All methods operate on the same train/test split and the concordance index
facilitates direct comparison with the reference implementation from
\pkg{plsRcox}.

# Exporting benchmark results

Use the function `write.csv()` to store the benchmarking table as part of a
reproducible pipeline. For larger studies consider varying the number of latent
components, sparsity constraints, or the dataset dimensions.

```{r export-benchmark, eval = FALSE}
if (!dir.exists("inst/benchmarks/results")) {
  dir.create("inst/benchmarks/results", recursive = TRUE)
}
write.csv(bench_res[,1:9], file = "inst/benchmarks/results/benchmarking-demo.csv", row.names = FALSE)
```

# Reusing the benchmarking scripts

The package also ships with standalone scripts under `inst/benchmarks/` that
mirror this vignette while exposing additional configuration points.
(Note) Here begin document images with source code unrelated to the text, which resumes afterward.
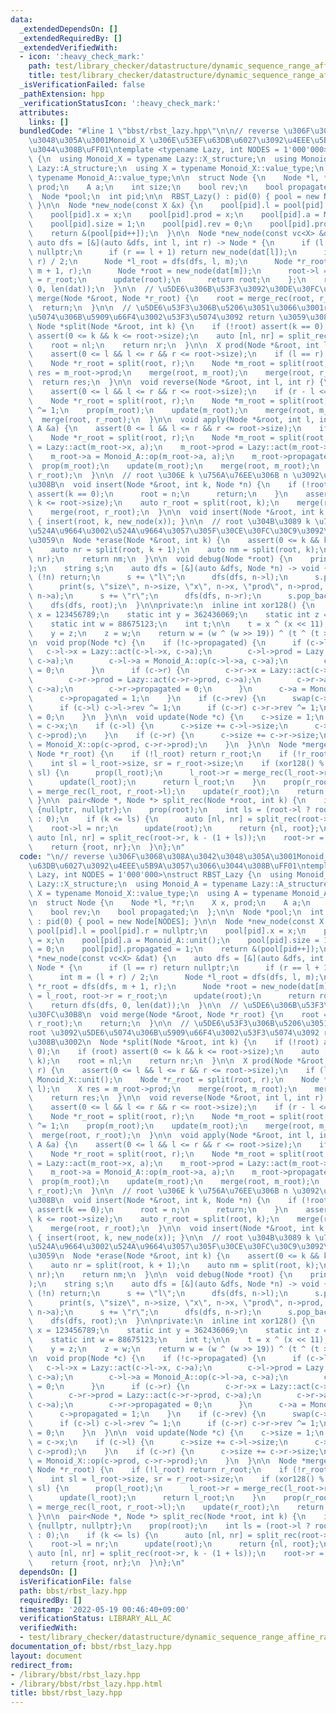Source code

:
 ```yaml
---
data:
  _extendedDependsOn: []
  _extendedRequiredBy: []
  _extendedVerifiedWith:
  - icon: ':heavy_check_mark:'
    path: test/library_checker/datastructure/dynamic_sequence_range_affine_range_sum_rbst.test.cpp
    title: test/library_checker/datastructure/dynamic_sequence_range_affine_range_sum_rbst.test.cpp
  _isVerificationFailed: false
  _pathExtension: hpp
  _verificationStatusIcon: ':heavy_check_mark:'
  attributes:
    links: []
  bundledCode: "#line 1 \"bbst/rbst_lazy.hpp\"\n\n// reverse \u306F\u3068\u308A\u3042\
    \u3048\u305A\u3001Monoid_X \u306E\u53EF\u63DB\u6027\u3092\u4EEE\u5B9A\u3057\u3066\
    \u3044\u308B\uFF01\ntemplate <typename Lazy, int NODES = 1'000'000>\nstruct RBST_Lazy\
    \ {\n  using Monoid_X = typename Lazy::X_structure;\n  using Monoid_A = typename\
    \ Lazy::A_structure;\n  using X = typename Monoid_X::value_type;\n  using A =\
    \ typename Monoid_A::value_type;\n\n  struct Node {\n    Node *l, *r;\n    X x,\
    \ prod;\n    A a;\n    int size;\n    bool rev;\n    bool propagated;\n  };\n\n\
    \  Node *pool;\n  int pid;\n\n  RBST_Lazy() : pid(0) { pool = new Node[NODES];\
    \ }\n\n  Node *new_node(const X &x) {\n    pool[pid].l = pool[pid].r = nullptr;\n\
    \    pool[pid].x = x;\n    pool[pid].prod = x;\n    pool[pid].a = Monoid_A::unit();\n\
    \    pool[pid].size = 1;\n    pool[pid].rev = 0;\n    pool[pid].propagated = 1;\n\
    \    return &(pool[pid++]);\n  }\n\n  Node *new_node(const vc<X> &dat) {\n   \
    \ auto dfs = [&](auto &dfs, int l, int r) -> Node * {\n      if (l == r) return\
    \ nullptr;\n      if (r == l + 1) return new_node(dat[l]);\n      int m = (l +\
    \ r) / 2;\n      Node *l_root = dfs(dfs, l, m);\n      Node *r_root = dfs(dfs,\
    \ m + 1, r);\n      Node *root = new_node(dat[m]);\n      root->l = l_root, root->r\
    \ = r_root;\n      update(root);\n      return root;\n    };\n    return dfs(dfs,\
    \ 0, len(dat));\n  }\n\n  // \u5DE6\u306B\u53F3\u3092\u30DE\u30FC\u30B8\n  void\
    \ merge(Node *&root, Node *r_root) {\n    root = merge_rec(root, r_root);\n  \
    \  return;\n  }\n\n  // \u5DE6\u53F3\u306B\u5206\u3051\u3066\u3001root \u3092\u5DE6\
    \u5074\u306B\u5909\u66F4\u3002\u53F3\u5074\u3092 return \u3059\u308B\u3002\n \
    \ Node *split(Node *&root, int k) {\n    if (!root) assert(k == 0);\n    if (root)\
    \ assert(0 <= k && k <= root->size);\n    auto [nl, nr] = split_rec(root, k);\n\
    \    root = nl;\n    return nr;\n  }\n\n  X prod(Node *&root, int l, int r) {\n\
    \    assert(0 <= l && l <= r && r <= root->size);\n    if (l == r) return Monoid_X::unit();\n\
    \    Node *r_root = split(root, r);\n    Node *m_root = split(root, l);\n    X\
    \ res = m_root->prod;\n    merge(root, m_root);\n    merge(root, r_root);\n  \
    \  return res;\n  }\n\n  void reverse(Node *&root, int l, int r) {\n    assert(Monoid_X::commute);\n\
    \    assert(0 <= l && l <= r && r <= root->size);\n    if (r - l <= 1) return;\n\
    \    Node *r_root = split(root, r);\n    Node *m_root = split(root, l);\n    m_root->rev\
    \ ^= 1;\n    prop(m_root);\n    update(m_root);\n    merge(root, m_root);\n  \
    \  merge(root, r_root);\n  }\n\n  void apply(Node *&root, int l, int r, const\
    \ A &a) {\n    assert(0 <= l && l <= r && r <= root->size);\n    if (l == r) return;\n\
    \    Node *r_root = split(root, r);\n    Node *m_root = split(root, l);\n    m_root->x\
    \ = Lazy::act(m_root->x, a);\n    m_root->prod = Lazy::act(m_root->prod, a);\n\
    \    m_root->a = Monoid_A::op(m_root->a, a);\n    m_root->propagated = 0;\n  \
    \  prop(m_root);\n    update(m_root);\n    merge(root, m_root);\n    merge(root,\
    \ r_root);\n  }\n\n  // root \u306E k \u756A\u76EE\u306B n \u3092\u633F\u5165\u3059\
    \u308B\n  void insert(Node *&root, int k, Node *n) {\n    if (!root) {\n     \
    \ assert(k == 0);\n      root = n;\n      return;\n    }\n    assert(0 <= k &&\
    \ k <= root->size);\n    auto r_root = split(root, k);\n    merge(root, n);\n\
    \    merge(root, r_root);\n  }\n\n  void insert(Node *&root, int k, const X &x)\
    \ { insert(root, k, new_node(x)); }\n\n  // root \u304B\u3089 k \u756A\u76EE\u3092\
    \u524A\u9664\u3002\u524A\u9664\u3057\u305F\u30CE\u30FC\u30C9\u3092\u304B\u3048\
    \u3059\n  Node *erase(Node *&root, int k) {\n    assert(0 <= k && k < root->size);\n\
    \    auto nr = split(root, k + 1);\n    auto nm = split(root, k);\n    merge(root,\
    \ nr);\n    return nm;\n  }\n\n  void debug(Node *root) {\n    print(\"RBST\"\
    );\n    string s;\n    auto dfs = [&](auto &dfs, Node *n) -> void {\n      if\
    \ (!n) return;\n      s += \"l\";\n      dfs(dfs, n->l);\n      s.pop_back();\n\
    \      print(s, \"size\", n->size, \"x\", n->x, \"prod\", n->prod, \"apply\",\
    \ n->a);\n      s += \"r\";\n      dfs(dfs, n->r);\n      s.pop_back();\n    };\n\
    \    dfs(dfs, root);\n  }\n\nprivate:\n  inline int xor128() {\n    static int\
    \ x = 123456789;\n    static int y = 362436069;\n    static int z = 521288629;\n\
    \    static int w = 88675123;\n    int t;\n\n    t = x ^ (x << 11);\n    x = y;\n\
    \    y = z;\n    z = w;\n    return w = (w ^ (w >> 19)) ^ (t ^ (t >> 8));\n  }\n\
    \n  void prop(Node *c) {\n    if (!c->propagated) {\n      if (c->l) {\n     \
    \   c->l->x = Lazy::act(c->l->x, c->a);\n        c->l->prod = Lazy::act(c->l->prod,\
    \ c->a);\n        c->l->a = Monoid_A::op(c->l->a, c->a);\n        c->l->propagated\
    \ = 0;\n      }\n      if (c->r) {\n        c->r->x = Lazy::act(c->r->x, c->a);\n\
    \        c->r->prod = Lazy::act(c->r->prod, c->a);\n        c->r->a = Monoid_A::op(c->r->a,\
    \ c->a);\n        c->r->propagated = 0;\n      }\n      c->a = Monoid_A::unit();\n\
    \      c->propagated = 1;\n    }\n    if (c->rev) {\n      swap(c->l, c->r);\n\
    \      if (c->l) c->l->rev ^= 1;\n      if (c->r) c->r->rev ^= 1;\n      c->rev\
    \ = 0;\n    }\n  }\n\n  void update(Node *c) {\n    c->size = 1;\n    c->prod\
    \ = c->x;\n    if (c->l) {\n      c->size += c->l->size;\n      c->prod = Monoid_X::op(c->l->prod,\
    \ c->prod);\n    }\n    if (c->r) {\n      c->size += c->r->size;\n      c->prod\
    \ = Monoid_X::op(c->prod, c->r->prod);\n    }\n  }\n\n  Node *merge_rec(Node *l_root,\
    \ Node *r_root) {\n    if (!l_root) return r_root;\n    if (!r_root) return l_root;\n\
    \    int sl = l_root->size, sr = r_root->size;\n    if (xor128() % (sl + sr) <\
    \ sl) {\n      prop(l_root);\n      l_root->r = merge_rec(l_root->r, r_root);\n\
    \      update(l_root);\n      return l_root;\n    }\n    prop(r_root);\n    r_root->l\
    \ = merge_rec(l_root, r_root->l);\n    update(r_root);\n    return r_root;\n \
    \ }\n\n  pair<Node *, Node *> split_rec(Node *root, int k) {\n    if (!root) return\
    \ {nullptr, nullptr};\n    prop(root);\n    int ls = (root->l ? root->l->size\
    \ : 0);\n    if (k <= ls) {\n      auto [nl, nr] = split_rec(root->l, k);\n  \
    \    root->l = nr;\n      update(root);\n      return {nl, root};\n    }\n   \
    \ auto [nl, nr] = split_rec(root->r, k - (1 + ls));\n    root->r = nl;\n    update(root);\n\
    \    return {root, nr};\n  }\n};\n"
  code: "\n// reverse \u306F\u3068\u308A\u3042\u3048\u305A\u3001Monoid_X \u306E\u53EF\
    \u63DB\u6027\u3092\u4EEE\u5B9A\u3057\u3066\u3044\u308B\uFF01\ntemplate <typename\
    \ Lazy, int NODES = 1'000'000>\nstruct RBST_Lazy {\n  using Monoid_X = typename\
    \ Lazy::X_structure;\n  using Monoid_A = typename Lazy::A_structure;\n  using\
    \ X = typename Monoid_X::value_type;\n  using A = typename Monoid_A::value_type;\n\
    \n  struct Node {\n    Node *l, *r;\n    X x, prod;\n    A a;\n    int size;\n\
    \    bool rev;\n    bool propagated;\n  };\n\n  Node *pool;\n  int pid;\n\n  RBST_Lazy()\
    \ : pid(0) { pool = new Node[NODES]; }\n\n  Node *new_node(const X &x) {\n   \
    \ pool[pid].l = pool[pid].r = nullptr;\n    pool[pid].x = x;\n    pool[pid].prod\
    \ = x;\n    pool[pid].a = Monoid_A::unit();\n    pool[pid].size = 1;\n    pool[pid].rev\
    \ = 0;\n    pool[pid].propagated = 1;\n    return &(pool[pid++]);\n  }\n\n  Node\
    \ *new_node(const vc<X> &dat) {\n    auto dfs = [&](auto &dfs, int l, int r) ->\
    \ Node * {\n      if (l == r) return nullptr;\n      if (r == l + 1) return new_node(dat[l]);\n\
    \      int m = (l + r) / 2;\n      Node *l_root = dfs(dfs, l, m);\n      Node\
    \ *r_root = dfs(dfs, m + 1, r);\n      Node *root = new_node(dat[m]);\n      root->l\
    \ = l_root, root->r = r_root;\n      update(root);\n      return root;\n    };\n\
    \    return dfs(dfs, 0, len(dat));\n  }\n\n  // \u5DE6\u306B\u53F3\u3092\u30DE\
    \u30FC\u30B8\n  void merge(Node *&root, Node *r_root) {\n    root = merge_rec(root,\
    \ r_root);\n    return;\n  }\n\n  // \u5DE6\u53F3\u306B\u5206\u3051\u3066\u3001\
    root \u3092\u5DE6\u5074\u306B\u5909\u66F4\u3002\u53F3\u5074\u3092 return \u3059\
    \u308B\u3002\n  Node *split(Node *&root, int k) {\n    if (!root) assert(k ==\
    \ 0);\n    if (root) assert(0 <= k && k <= root->size);\n    auto [nl, nr] = split_rec(root,\
    \ k);\n    root = nl;\n    return nr;\n  }\n\n  X prod(Node *&root, int l, int\
    \ r) {\n    assert(0 <= l && l <= r && r <= root->size);\n    if (l == r) return\
    \ Monoid_X::unit();\n    Node *r_root = split(root, r);\n    Node *m_root = split(root,\
    \ l);\n    X res = m_root->prod;\n    merge(root, m_root);\n    merge(root, r_root);\n\
    \    return res;\n  }\n\n  void reverse(Node *&root, int l, int r) {\n    assert(Monoid_X::commute);\n\
    \    assert(0 <= l && l <= r && r <= root->size);\n    if (r - l <= 1) return;\n\
    \    Node *r_root = split(root, r);\n    Node *m_root = split(root, l);\n    m_root->rev\
    \ ^= 1;\n    prop(m_root);\n    update(m_root);\n    merge(root, m_root);\n  \
    \  merge(root, r_root);\n  }\n\n  void apply(Node *&root, int l, int r, const\
    \ A &a) {\n    assert(0 <= l && l <= r && r <= root->size);\n    if (l == r) return;\n\
    \    Node *r_root = split(root, r);\n    Node *m_root = split(root, l);\n    m_root->x\
    \ = Lazy::act(m_root->x, a);\n    m_root->prod = Lazy::act(m_root->prod, a);\n\
    \    m_root->a = Monoid_A::op(m_root->a, a);\n    m_root->propagated = 0;\n  \
    \  prop(m_root);\n    update(m_root);\n    merge(root, m_root);\n    merge(root,\
    \ r_root);\n  }\n\n  // root \u306E k \u756A\u76EE\u306B n \u3092\u633F\u5165\u3059\
    \u308B\n  void insert(Node *&root, int k, Node *n) {\n    if (!root) {\n     \
    \ assert(k == 0);\n      root = n;\n      return;\n    }\n    assert(0 <= k &&\
    \ k <= root->size);\n    auto r_root = split(root, k);\n    merge(root, n);\n\
    \    merge(root, r_root);\n  }\n\n  void insert(Node *&root, int k, const X &x)\
    \ { insert(root, k, new_node(x)); }\n\n  // root \u304B\u3089 k \u756A\u76EE\u3092\
    \u524A\u9664\u3002\u524A\u9664\u3057\u305F\u30CE\u30FC\u30C9\u3092\u304B\u3048\
    \u3059\n  Node *erase(Node *&root, int k) {\n    assert(0 <= k && k < root->size);\n\
    \    auto nr = split(root, k + 1);\n    auto nm = split(root, k);\n    merge(root,\
    \ nr);\n    return nm;\n  }\n\n  void debug(Node *root) {\n    print(\"RBST\"\
    );\n    string s;\n    auto dfs = [&](auto &dfs, Node *n) -> void {\n      if\
    \ (!n) return;\n      s += \"l\";\n      dfs(dfs, n->l);\n      s.pop_back();\n\
    \      print(s, \"size\", n->size, \"x\", n->x, \"prod\", n->prod, \"apply\",\
    \ n->a);\n      s += \"r\";\n      dfs(dfs, n->r);\n      s.pop_back();\n    };\n\
    \    dfs(dfs, root);\n  }\n\nprivate:\n  inline int xor128() {\n    static int\
    \ x = 123456789;\n    static int y = 362436069;\n    static int z = 521288629;\n\
    \    static int w = 88675123;\n    int t;\n\n    t = x ^ (x << 11);\n    x = y;\n\
    \    y = z;\n    z = w;\n    return w = (w ^ (w >> 19)) ^ (t ^ (t >> 8));\n  }\n\
    \n  void prop(Node *c) {\n    if (!c->propagated) {\n      if (c->l) {\n     \
    \   c->l->x = Lazy::act(c->l->x, c->a);\n        c->l->prod = Lazy::act(c->l->prod,\
    \ c->a);\n        c->l->a = Monoid_A::op(c->l->a, c->a);\n        c->l->propagated\
    \ = 0;\n      }\n      if (c->r) {\n        c->r->x = Lazy::act(c->r->x, c->a);\n\
    \        c->r->prod = Lazy::act(c->r->prod, c->a);\n        c->r->a = Monoid_A::op(c->r->a,\
    \ c->a);\n        c->r->propagated = 0;\n      }\n      c->a = Monoid_A::unit();\n\
    \      c->propagated = 1;\n    }\n    if (c->rev) {\n      swap(c->l, c->r);\n\
    \      if (c->l) c->l->rev ^= 1;\n      if (c->r) c->r->rev ^= 1;\n      c->rev\
    \ = 0;\n    }\n  }\n\n  void update(Node *c) {\n    c->size = 1;\n    c->prod\
    \ = c->x;\n    if (c->l) {\n      c->size += c->l->size;\n      c->prod = Monoid_X::op(c->l->prod,\
    \ c->prod);\n    }\n    if (c->r) {\n      c->size += c->r->size;\n      c->prod\
    \ = Monoid_X::op(c->prod, c->r->prod);\n    }\n  }\n\n  Node *merge_rec(Node *l_root,\
    \ Node *r_root) {\n    if (!l_root) return r_root;\n    if (!r_root) return l_root;\n\
    \    int sl = l_root->size, sr = r_root->size;\n    if (xor128() % (sl + sr) <\
    \ sl) {\n      prop(l_root);\n      l_root->r = merge_rec(l_root->r, r_root);\n\
    \      update(l_root);\n      return l_root;\n    }\n    prop(r_root);\n    r_root->l\
    \ = merge_rec(l_root, r_root->l);\n    update(r_root);\n    return r_root;\n \
    \ }\n\n  pair<Node *, Node *> split_rec(Node *root, int k) {\n    if (!root) return\
    \ {nullptr, nullptr};\n    prop(root);\n    int ls = (root->l ? root->l->size\
    \ : 0);\n    if (k <= ls) {\n      auto [nl, nr] = split_rec(root->l, k);\n  \
    \    root->l = nr;\n      update(root);\n      return {nl, root};\n    }\n   \
    \ auto [nl, nr] = split_rec(root->r, k - (1 + ls));\n    root->r = nl;\n    update(root);\n\
    \    return {root, nr};\n  }\n};\n"
  dependsOn: []
  isVerificationFile: false
  path: bbst/rbst_lazy.hpp
  requiredBy: []
  timestamp: '2022-05-19 00:46:40+09:00'
  verificationStatus: LIBRARY_ALL_AC
  verifiedWith:
  - test/library_checker/datastructure/dynamic_sequence_range_affine_range_sum_rbst.test.cpp
documentation_of: bbst/rbst_lazy.hpp
layout: document
redirect_from:
- /library/bbst/rbst_lazy.hpp
- /library/bbst/rbst_lazy.hpp.html
title: bbst/rbst_lazy.hpp
---
```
Run them
from the repository root as:

```bash
Rscript inst/benchmarks/cox-benchmark.R
Rscript inst/benchmarks/benchmark_bigPLScox.R
Rscript inst/benchmarks/cox_pls_benchmark.R
```

Each script accepts environment variables to adjust the problem size and stores
results under `inst/benchmarks/results/` with time-stamped filenames.